═══ DATA EXCERPTS ═══
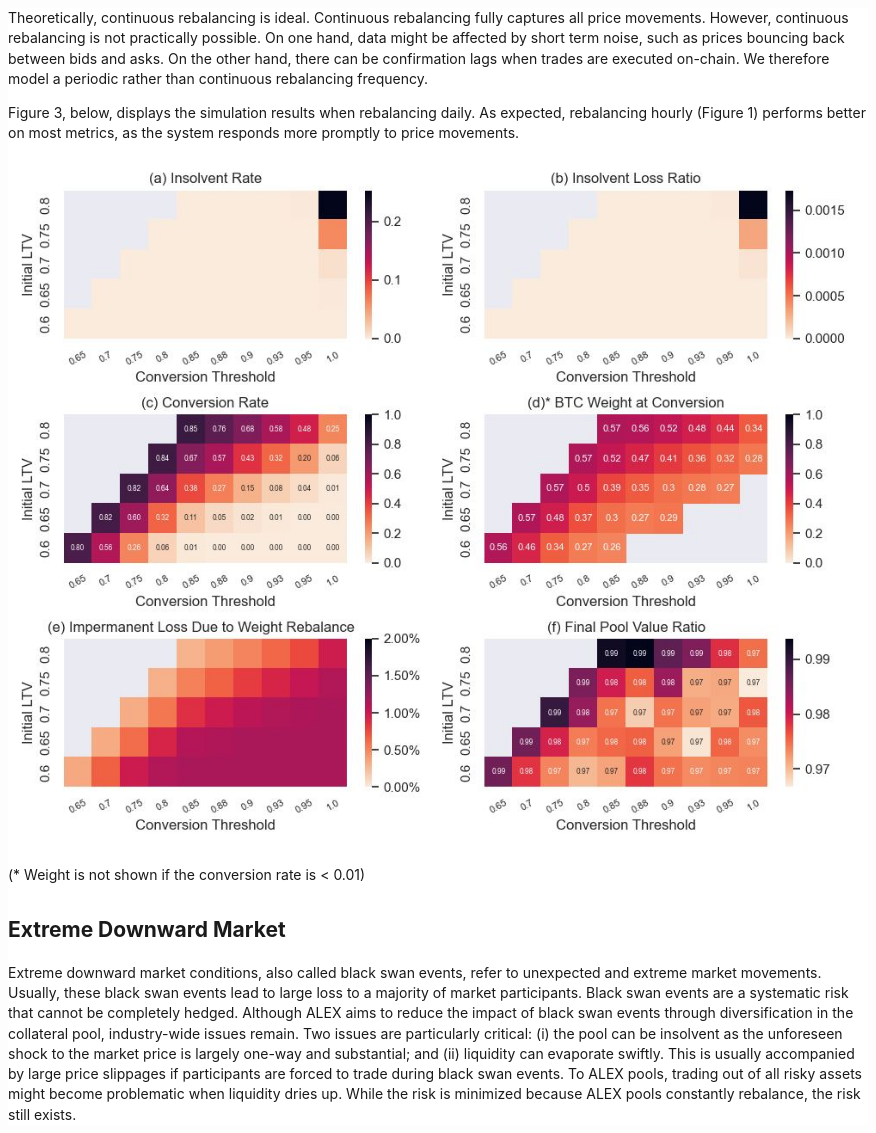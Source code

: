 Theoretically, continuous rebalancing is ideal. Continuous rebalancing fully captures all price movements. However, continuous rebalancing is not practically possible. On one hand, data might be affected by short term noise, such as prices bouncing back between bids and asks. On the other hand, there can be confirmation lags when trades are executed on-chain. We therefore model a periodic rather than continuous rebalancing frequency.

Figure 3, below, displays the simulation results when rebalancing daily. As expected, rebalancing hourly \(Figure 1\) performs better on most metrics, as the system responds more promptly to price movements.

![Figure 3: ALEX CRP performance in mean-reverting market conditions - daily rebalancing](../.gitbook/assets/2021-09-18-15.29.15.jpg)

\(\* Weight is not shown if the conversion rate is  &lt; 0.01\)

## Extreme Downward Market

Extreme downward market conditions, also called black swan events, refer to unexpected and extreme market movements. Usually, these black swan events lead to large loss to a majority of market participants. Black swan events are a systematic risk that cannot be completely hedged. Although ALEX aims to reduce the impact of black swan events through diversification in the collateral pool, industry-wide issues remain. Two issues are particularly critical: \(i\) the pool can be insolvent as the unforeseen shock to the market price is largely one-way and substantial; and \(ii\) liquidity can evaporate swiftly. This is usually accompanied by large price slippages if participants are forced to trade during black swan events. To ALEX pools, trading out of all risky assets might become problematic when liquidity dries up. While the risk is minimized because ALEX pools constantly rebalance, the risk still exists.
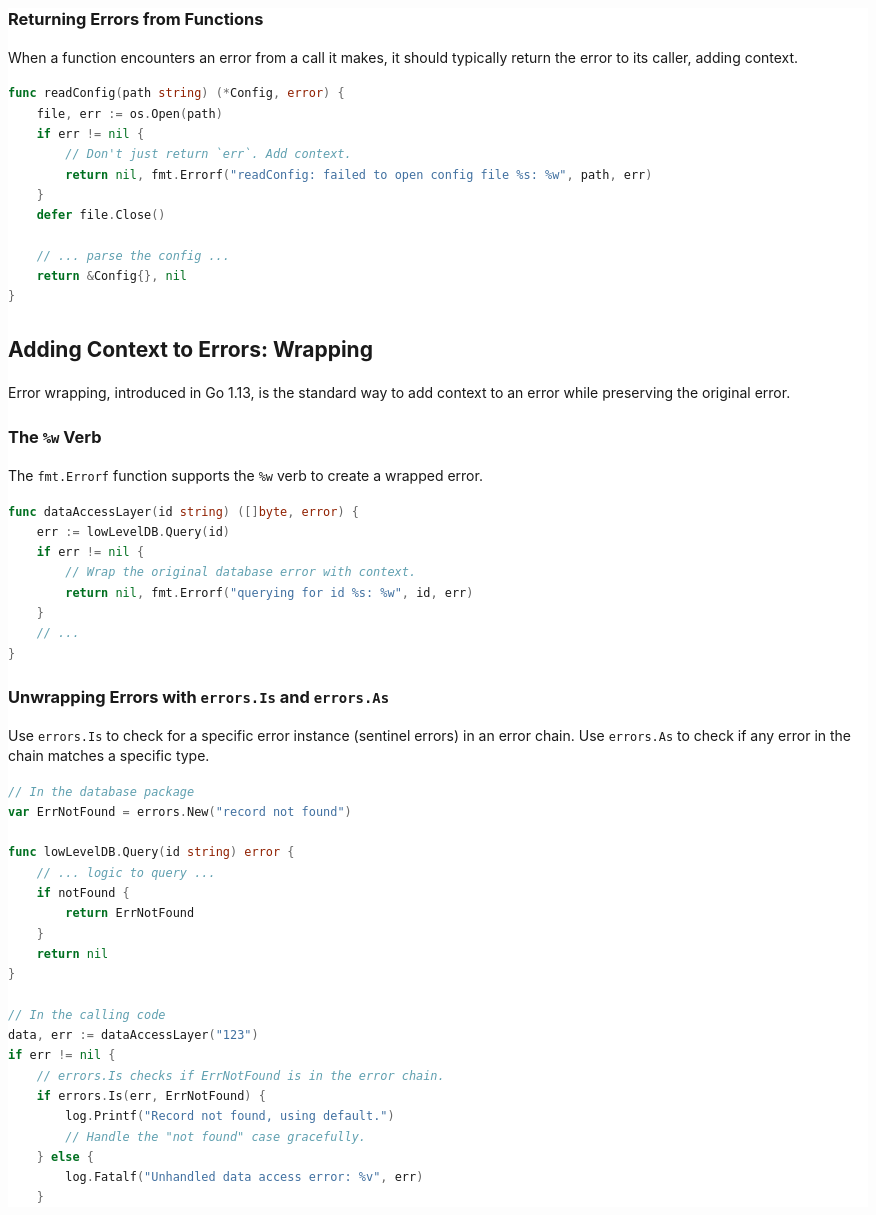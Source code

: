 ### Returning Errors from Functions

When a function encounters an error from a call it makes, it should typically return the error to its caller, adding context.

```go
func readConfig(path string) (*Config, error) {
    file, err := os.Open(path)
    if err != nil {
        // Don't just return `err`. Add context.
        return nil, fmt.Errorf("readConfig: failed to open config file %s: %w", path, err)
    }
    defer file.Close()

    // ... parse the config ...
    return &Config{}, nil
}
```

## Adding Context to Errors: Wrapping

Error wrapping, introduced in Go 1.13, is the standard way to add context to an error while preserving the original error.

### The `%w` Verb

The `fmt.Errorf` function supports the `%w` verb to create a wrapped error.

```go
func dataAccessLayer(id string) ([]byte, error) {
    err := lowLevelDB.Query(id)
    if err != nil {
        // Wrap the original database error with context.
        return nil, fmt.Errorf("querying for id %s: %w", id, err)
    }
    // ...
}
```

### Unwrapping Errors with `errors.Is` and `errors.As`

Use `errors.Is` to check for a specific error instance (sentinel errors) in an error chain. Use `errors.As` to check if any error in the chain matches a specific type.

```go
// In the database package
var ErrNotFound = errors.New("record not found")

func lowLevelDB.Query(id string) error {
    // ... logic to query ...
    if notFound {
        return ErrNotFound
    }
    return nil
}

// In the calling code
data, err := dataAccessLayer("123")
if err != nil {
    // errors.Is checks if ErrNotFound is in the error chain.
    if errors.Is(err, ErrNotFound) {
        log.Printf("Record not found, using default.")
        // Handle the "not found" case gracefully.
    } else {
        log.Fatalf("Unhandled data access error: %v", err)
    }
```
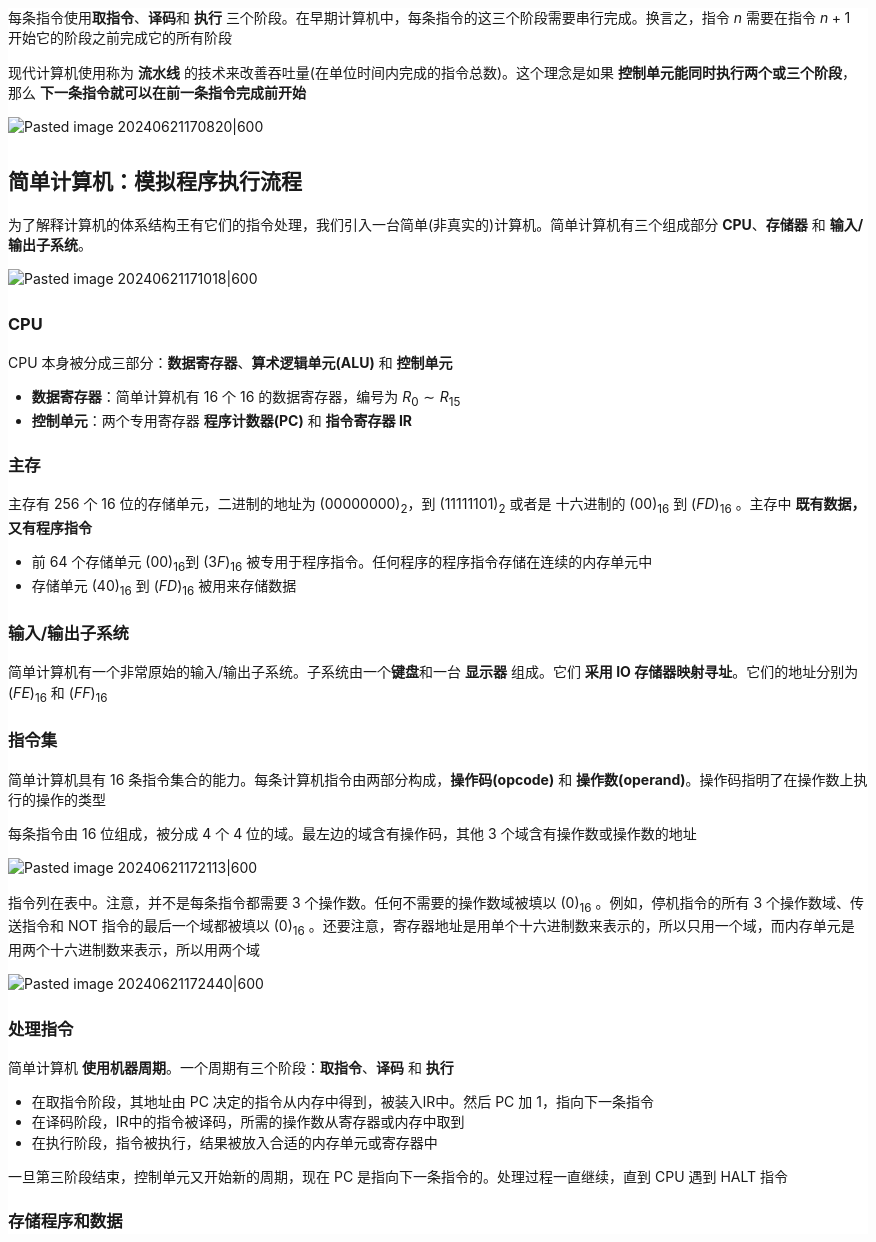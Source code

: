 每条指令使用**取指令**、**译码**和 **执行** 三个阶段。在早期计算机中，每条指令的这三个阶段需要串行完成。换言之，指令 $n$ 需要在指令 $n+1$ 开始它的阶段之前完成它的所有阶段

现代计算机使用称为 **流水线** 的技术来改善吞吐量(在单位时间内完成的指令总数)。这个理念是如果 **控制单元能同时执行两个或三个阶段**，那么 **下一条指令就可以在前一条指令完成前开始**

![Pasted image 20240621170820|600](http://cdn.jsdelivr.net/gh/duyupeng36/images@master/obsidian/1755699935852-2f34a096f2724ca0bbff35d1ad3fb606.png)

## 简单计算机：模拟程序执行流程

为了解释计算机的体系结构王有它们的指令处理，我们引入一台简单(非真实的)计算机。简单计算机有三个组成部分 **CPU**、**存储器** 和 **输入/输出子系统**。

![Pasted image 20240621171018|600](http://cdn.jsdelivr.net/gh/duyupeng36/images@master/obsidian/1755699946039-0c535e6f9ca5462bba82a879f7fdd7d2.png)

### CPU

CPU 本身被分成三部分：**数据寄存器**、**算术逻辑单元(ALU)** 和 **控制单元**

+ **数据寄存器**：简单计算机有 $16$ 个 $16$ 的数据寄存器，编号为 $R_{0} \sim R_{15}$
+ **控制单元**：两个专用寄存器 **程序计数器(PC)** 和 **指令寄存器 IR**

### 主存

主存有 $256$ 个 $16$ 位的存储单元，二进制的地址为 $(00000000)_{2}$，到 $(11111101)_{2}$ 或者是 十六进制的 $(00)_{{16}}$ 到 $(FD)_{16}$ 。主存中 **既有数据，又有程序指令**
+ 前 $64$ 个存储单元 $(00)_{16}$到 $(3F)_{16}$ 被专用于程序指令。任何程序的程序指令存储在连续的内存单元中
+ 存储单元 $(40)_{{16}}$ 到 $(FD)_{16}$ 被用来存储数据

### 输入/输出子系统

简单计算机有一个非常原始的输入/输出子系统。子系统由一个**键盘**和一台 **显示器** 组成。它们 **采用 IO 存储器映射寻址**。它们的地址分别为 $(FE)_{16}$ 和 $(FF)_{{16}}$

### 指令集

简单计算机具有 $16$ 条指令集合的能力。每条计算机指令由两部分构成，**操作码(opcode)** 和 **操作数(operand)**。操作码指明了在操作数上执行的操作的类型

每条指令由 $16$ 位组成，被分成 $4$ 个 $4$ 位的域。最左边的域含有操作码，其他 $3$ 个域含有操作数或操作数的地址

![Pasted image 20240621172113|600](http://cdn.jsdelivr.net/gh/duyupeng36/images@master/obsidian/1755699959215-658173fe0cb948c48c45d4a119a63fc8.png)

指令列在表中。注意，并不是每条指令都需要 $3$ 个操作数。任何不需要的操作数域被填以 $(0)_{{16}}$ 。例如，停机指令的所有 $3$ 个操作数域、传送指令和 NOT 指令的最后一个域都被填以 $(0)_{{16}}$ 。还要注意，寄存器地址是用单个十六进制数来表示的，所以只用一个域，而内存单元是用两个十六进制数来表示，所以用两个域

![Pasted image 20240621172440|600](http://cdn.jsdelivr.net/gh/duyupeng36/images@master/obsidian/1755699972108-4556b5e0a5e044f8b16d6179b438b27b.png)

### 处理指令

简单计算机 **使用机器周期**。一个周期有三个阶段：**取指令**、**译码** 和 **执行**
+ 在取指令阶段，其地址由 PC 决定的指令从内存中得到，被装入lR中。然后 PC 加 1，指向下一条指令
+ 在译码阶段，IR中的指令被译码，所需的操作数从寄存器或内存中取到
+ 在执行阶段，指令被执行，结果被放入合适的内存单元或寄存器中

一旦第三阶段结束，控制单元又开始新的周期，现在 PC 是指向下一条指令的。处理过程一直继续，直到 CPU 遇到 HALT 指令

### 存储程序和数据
═══
◆ **TASK OBJECTIVE**
Every line of the listing should be copied precisely, with images omitted.

◆ **SOLVED PROBLEM**
Source code

: Theoretically, continuous rebalancing is ideal. Continuous rebalancing fully captures all price movements. However, continuous rebalancing is not practically possible. On one hand, data might be affected by short term noise, such as prices bouncing back between bids and asks. On the other hand, there can be confirmation lags when trades are executed on-chain. We therefore model a periodic rather than continuous rebalancing frequency.

Figure 3, below, displays the simulation results when rebalancing daily. As expected, rebalancing hourly \(Figure 1\) performs better on most metrics, as the system responds more promptly to price movements.

![Figure 3: ALEX CRP performance in mean-reverting market conditions - daily rebalancing](../.gitbook/assets/2021-09-18-15.29.15.jpg)

\(\* Weight is not shown if the conversion rate is  &lt; 0.01\)

## Extreme Downward Market

Extreme downward market conditions, also called black swan events, refer to unexpected and extreme market movements. Usually, these black swan events lead to large loss to a majority of market participants. Black swan events are a systematic risk that cannot be completely hedged. Although ALEX aims to reduce the impact of black swan events through diversification in the collateral pool, industry-wide issues remain. Two issues are particularly critical: \(i\) the pool can be insolvent as the unforeseen shock to the market price is largely one-way and substantial; and \(ii\) liquidity can evaporate swiftly. This is usually accompanied by large price slippages if participants are forced to trade during black swan events. To ALEX pools, trading out of all risky assets might become problematic when liquidity dries up. While the risk is minimized because ALEX pools constantly rebalance, the risk still exists.
Source code

: ### Returning Errors from Functions

When a function encounters an error from a call it makes, it should typically return the error to its caller, adding context.

```go
func readConfig(path string) (*Config, error) {
    file, err := os.Open(path)
    if err != nil {
        // Don't just return `err`. Add context.
        return nil, fmt.Errorf("readConfig: failed to open config file %s: %w", path, err)
    }
    defer file.Close()

    // ... parse the config ...
    return &Config{}, nil
}
```

## Adding Context to Errors: Wrapping

Error wrapping, introduced in Go 1.13, is the standard way to add context to an error while preserving the original error.

### The `%w` Verb

The `fmt.Errorf` function supports the `%w` verb to create a wrapped error.

```go
func dataAccessLayer(id string) ([]byte, error) {
    err := lowLevelDB.Query(id)
    if err != nil {
        // Wrap the original database error with context.
        return nil, fmt.Errorf("querying for id %s: %w", id, err)
    }
    // ...
}
```

### Unwrapping Errors with `errors.Is` and `errors.As`

Use `errors.Is` to check for a specific error instance (sentinel errors) in an error chain. Use `errors.As` to check if any error in the chain matches a specific type.

```go
// In the database package
var ErrNotFound = errors.New("record not found")

func lowLevelDB.Query(id string) error {
    // ... logic to query ...
    if notFound {
        return ErrNotFound
    }
    return nil
}

// In the calling code
data, err := dataAccessLayer("123")
if err != nil {
    // errors.Is checks if ErrNotFound is in the error chain.
    if errors.Is(err, ErrNotFound) {
        log.Printf("Record not found, using default.")
        // Handle the "not found" case gracefully.
    } else {
        log.Fatalf("Unhandled data access error: %v", err)
    }
```
Source code

: 每条指令使用**取指令**、**译码**和 **执行** 三个阶段。在早期计算机中，每条指令的这三个阶段需要串行完成。换言之，指令 $n$ 需要在指令 $n+1$ 开始它的阶段之前完成它的所有阶段

现代计算机使用称为 **流水线** 的技术来改善吞吐量(在单位时间内完成的指令总数)。这个理念是如果 **控制单元能同时执行两个或三个阶段**，那么 **下一条指令就可以在前一条指令完成前开始**

![Pasted image 20240621170820|600](http://cdn.jsdelivr.net/gh/duyupeng36/images@master/obsidian/1755699935852-2f34a096f2724ca0bbff35d1ad3fb606.png)

## 简单计算机：模拟程序执行流程

为了解释计算机的体系结构王有它们的指令处理，我们引入一台简单(非真实的)计算机。简单计算机有三个组成部分 **CPU**、**存储器** 和 **输入/输出子系统**。

![Pasted image 20240621171018|600](http://cdn.jsdelivr.net/gh/duyupeng36/images@master/obsidian/1755699946039-0c535e6f9ca5462bba82a879f7fdd7d2.png)

### CPU

CPU 本身被分成三部分：**数据寄存器**、**算术逻辑单元(ALU)** 和 **控制单元**

+ **数据寄存器**：简单计算机有 $16$ 个 $16$ 的数据寄存器，编号为 $R_{0} \sim R_{15}$
+ **控制单元**：两个专用寄存器 **程序计数器(PC)** 和 **指令寄存器 IR**

### 主存

主存有 $256$ 个 $16$ 位的存储单元，二进制的地址为 $(00000000)_{2}$，到 $(11111101)_{2}$ 或者是 十六进制的 $(00)_{{16}}$ 到 $(FD)_{16}$ 。主存中 **既有数据，又有程序指令**
+ 前 $64$ 个存储单元 $(00)_{16}$到 $(3F)_{16}$ 被专用于程序指令。任何程序的程序指令存储在连续的内存单元中
+ 存储单元 $(40)_{{16}}$ 到 $(FD)_{16}$ 被用来存储数据

### 输入/输出子系统

简单计算机有一个非常原始的输入/输出子系统。子系统由一个**键盘**和一台 **显示器** 组成。它们 **采用 IO 存储器映射寻址**。它们的地址分别为 $(FE)_{16}$ 和 $(FF)_{{16}}$

### 指令集

简单计算机具有 $16$ 条指令集合的能力。每条计算机指令由两部分构成，**操作码(opcode)** 和 **操作数(operand)**。操作码指明了在操作数上执行的操作的类型

每条指令由 $16$ 位组成，被分成 $4$ 个 $4$ 位的域。最左边的域含有操作码，其他 $3$ 个域含有操作数或操作数的地址

![Pasted image 20240621172113|600](http://cdn.jsdelivr.net/gh/duyupeng36/images@master/obsidian/1755699959215-658173fe0cb948c48c45d4a119a63fc8.png)

指令列在表中。注意，并不是每条指令都需要 $3$ 个操作数。任何不需要的操作数域被填以 $(0)_{{16}}$ 。例如，停机指令的所有 $3$ 个操作数域、传送指令和 NOT 指令的最后一个域都被填以 $(0)_{{16}}$ 。还要注意，寄存器地址是用单个十六进制数来表示的，所以只用一个域，而内存单元是用两个十六进制数来表示，所以用两个域

![Pasted image 20240621172440|600](http://cdn.jsdelivr.net/gh/duyupeng36/images@master/obsidian/1755699972108-4556b5e0a5e044f8b16d6179b438b27b.png)

### 处理指令

简单计算机 **使用机器周期**。一个周期有三个阶段：**取指令**、**译码** 和 **执行**
+ 在取指令阶段，其地址由 PC 决定的指令从内存中得到，被装入lR中。然后 PC 加 1，指向下一条指令
+ 在译码阶段，IR中的指令被译码，所需的操作数从寄存器或内存中取到
+ 在执行阶段，指令被执行，结果被放入合适的内存单元或寄存器中

一旦第三阶段结束，控制单元又开始新的周期，现在 PC 是指向下一条指令的。处理过程一直继续，直到 CPU 遇到 HALT 指令

### 存储程序和数据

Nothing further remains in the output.